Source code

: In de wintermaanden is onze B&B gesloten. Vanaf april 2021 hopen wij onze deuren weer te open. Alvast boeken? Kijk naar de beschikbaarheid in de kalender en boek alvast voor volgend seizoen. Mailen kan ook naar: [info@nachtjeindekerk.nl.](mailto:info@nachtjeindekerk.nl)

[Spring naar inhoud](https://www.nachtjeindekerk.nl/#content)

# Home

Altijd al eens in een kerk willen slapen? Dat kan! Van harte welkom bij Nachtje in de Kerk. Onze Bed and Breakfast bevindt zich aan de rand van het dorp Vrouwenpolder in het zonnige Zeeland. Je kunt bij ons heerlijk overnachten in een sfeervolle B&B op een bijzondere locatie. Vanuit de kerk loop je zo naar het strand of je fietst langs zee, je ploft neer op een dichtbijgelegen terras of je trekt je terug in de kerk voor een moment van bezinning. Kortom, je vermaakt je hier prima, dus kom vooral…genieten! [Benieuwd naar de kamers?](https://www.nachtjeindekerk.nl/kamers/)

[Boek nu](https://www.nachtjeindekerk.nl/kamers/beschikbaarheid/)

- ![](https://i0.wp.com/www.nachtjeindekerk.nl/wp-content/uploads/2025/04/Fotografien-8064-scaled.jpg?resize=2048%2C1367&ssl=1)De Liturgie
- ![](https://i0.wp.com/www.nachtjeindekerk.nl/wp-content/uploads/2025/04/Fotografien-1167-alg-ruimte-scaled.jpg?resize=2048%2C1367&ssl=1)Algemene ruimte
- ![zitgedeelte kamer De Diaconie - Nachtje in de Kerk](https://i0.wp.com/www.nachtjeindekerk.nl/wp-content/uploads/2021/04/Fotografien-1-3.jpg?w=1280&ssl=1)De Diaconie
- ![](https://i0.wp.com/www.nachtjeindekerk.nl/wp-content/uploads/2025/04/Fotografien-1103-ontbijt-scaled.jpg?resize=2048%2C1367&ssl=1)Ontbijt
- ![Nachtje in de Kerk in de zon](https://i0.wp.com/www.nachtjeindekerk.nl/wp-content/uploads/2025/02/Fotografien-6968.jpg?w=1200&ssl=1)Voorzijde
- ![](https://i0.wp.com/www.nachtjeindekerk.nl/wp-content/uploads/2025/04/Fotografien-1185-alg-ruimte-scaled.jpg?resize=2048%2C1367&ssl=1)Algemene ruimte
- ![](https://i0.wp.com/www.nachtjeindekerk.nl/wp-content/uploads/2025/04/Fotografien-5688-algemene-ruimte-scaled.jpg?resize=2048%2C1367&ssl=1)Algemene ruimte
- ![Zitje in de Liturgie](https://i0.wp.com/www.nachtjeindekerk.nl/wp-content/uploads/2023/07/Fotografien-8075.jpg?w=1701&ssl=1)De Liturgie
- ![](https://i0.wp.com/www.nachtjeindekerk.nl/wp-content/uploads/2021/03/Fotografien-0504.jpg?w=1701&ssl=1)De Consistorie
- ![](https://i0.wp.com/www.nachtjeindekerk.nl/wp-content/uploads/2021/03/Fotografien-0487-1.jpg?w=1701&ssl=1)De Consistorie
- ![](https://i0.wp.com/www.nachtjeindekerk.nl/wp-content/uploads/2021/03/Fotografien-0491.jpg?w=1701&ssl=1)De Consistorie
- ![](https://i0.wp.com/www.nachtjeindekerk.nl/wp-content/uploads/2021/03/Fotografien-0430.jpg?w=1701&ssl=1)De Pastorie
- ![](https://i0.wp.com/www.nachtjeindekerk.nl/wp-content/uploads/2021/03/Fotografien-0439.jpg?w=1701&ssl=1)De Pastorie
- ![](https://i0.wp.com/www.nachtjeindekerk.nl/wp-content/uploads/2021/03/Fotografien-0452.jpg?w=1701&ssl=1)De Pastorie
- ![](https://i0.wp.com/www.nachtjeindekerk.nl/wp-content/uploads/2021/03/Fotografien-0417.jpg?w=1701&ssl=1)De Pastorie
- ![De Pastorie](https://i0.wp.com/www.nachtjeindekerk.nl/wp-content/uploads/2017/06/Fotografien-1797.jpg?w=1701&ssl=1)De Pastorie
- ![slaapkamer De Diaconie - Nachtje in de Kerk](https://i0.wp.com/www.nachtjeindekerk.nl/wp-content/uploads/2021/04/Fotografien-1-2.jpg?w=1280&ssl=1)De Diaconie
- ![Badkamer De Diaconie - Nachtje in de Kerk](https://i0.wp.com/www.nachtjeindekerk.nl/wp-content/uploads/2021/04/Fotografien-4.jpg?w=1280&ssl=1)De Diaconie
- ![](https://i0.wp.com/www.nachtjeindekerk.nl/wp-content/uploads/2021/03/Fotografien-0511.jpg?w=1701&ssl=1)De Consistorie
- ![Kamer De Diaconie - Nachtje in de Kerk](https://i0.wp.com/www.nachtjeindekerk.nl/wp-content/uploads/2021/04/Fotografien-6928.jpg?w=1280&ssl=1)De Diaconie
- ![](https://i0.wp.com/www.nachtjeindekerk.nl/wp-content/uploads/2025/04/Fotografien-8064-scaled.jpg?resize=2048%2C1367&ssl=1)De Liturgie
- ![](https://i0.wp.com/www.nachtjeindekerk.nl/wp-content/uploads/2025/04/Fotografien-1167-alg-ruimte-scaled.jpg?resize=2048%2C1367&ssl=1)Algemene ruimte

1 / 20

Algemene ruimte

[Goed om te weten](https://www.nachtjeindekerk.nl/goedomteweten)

--

* _TO DO_:
Looking at the entries above, count the lines that contain the string "beschikbaarheid", then give the number and nothing else.

* _WRITTEN SOLUTION_:
2